Modern pigeon racing has its beginning in Belgium during the 19th century. Pigeon racing was first introduced to the United States about 1875 in Philadelphia with regular racing beginning around 1878.
Known by many names—homing, messenger, carrier—the racing pigeon is a more athletic bird than those found perched on park statues.
Owners liken their birds to thoroughbred racehorses.
“Pigeons are known as thoroughbreds of the sky. If horse racing is known as the sport of kings, pigeon racing is the sport of princes…or less,” Muller says with a smile.
However, in the “Kentucky Derby,” “Preakness” or “Belmont” of racing pigeons, birds can cost hundreds of thousands—even millions—of dollars.
Case in point: one 2-year-old racing pigeon named “New Kim” from Belgium sold in November 2020 for a record-breaking $1.9 million to an anonymous bidder in China. The hen will not race, but will be used for breeding.
Muller admits that spending $1.9 million for one bird “is a little nuts.”
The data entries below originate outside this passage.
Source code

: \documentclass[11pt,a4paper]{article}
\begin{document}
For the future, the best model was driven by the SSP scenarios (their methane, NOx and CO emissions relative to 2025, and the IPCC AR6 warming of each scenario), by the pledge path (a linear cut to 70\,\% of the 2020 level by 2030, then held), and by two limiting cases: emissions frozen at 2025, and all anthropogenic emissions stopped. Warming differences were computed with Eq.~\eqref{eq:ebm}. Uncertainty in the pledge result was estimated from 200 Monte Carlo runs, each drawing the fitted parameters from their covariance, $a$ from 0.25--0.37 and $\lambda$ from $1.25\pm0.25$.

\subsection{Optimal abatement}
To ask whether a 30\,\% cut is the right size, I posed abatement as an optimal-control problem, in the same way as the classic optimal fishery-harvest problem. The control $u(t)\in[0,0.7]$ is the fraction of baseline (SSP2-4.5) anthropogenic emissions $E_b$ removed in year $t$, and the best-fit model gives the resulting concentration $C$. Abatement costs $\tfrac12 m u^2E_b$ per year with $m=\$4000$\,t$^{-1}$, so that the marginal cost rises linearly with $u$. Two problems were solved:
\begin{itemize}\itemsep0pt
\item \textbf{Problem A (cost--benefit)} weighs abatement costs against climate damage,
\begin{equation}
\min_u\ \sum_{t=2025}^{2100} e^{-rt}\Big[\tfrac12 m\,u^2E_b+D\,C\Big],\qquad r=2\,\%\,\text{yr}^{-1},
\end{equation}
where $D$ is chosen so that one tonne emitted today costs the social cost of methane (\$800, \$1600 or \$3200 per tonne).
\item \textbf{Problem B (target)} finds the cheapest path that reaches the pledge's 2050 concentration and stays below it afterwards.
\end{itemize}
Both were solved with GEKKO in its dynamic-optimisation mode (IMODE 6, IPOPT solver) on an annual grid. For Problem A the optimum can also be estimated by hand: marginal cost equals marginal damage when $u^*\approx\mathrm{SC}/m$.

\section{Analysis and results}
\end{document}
While big-time pigeon racing is about large payoffs in the hundreds of thousands of dollars or more, locally, it’s more low key.
“It’s really more for fun,” says Muller. “We keep everything friendly.”
He says he tries to keep about 40 to 50 racing pigeons of various ages in the bird loft on his property. Lifespan is 15 to 20 or more years.
“Pigeons leave the nest at about four weeks and are banded at five days old,” he says. The band, made of plastic-coated aluminum, is unique to the bird, much like a social security number.
In addition to the band, racing pigeons carry a radio frequency identification, or RFID, chip on the opposite leg. This records their flying times when racing.
When racing, pigeons are transported to a prearranged point and released en masse. The impulse to return to the roost is “overpowering,” says Muller. “They usually come home, or they die.”
Once released, the birds fly until they return home. “Pigeons can fly 50 miles per hour non-stop—no food, no drink,” he says. And it’s not the first bird home that wins the race, it’s the fastest, as recorded by the RFID chip.
Muller begins conditioning his birds for duration races by releasing them for periods of time to fly around his home. This allows them to begin strengthening their wings. He increases the release times as the start of the racing season creeps closer.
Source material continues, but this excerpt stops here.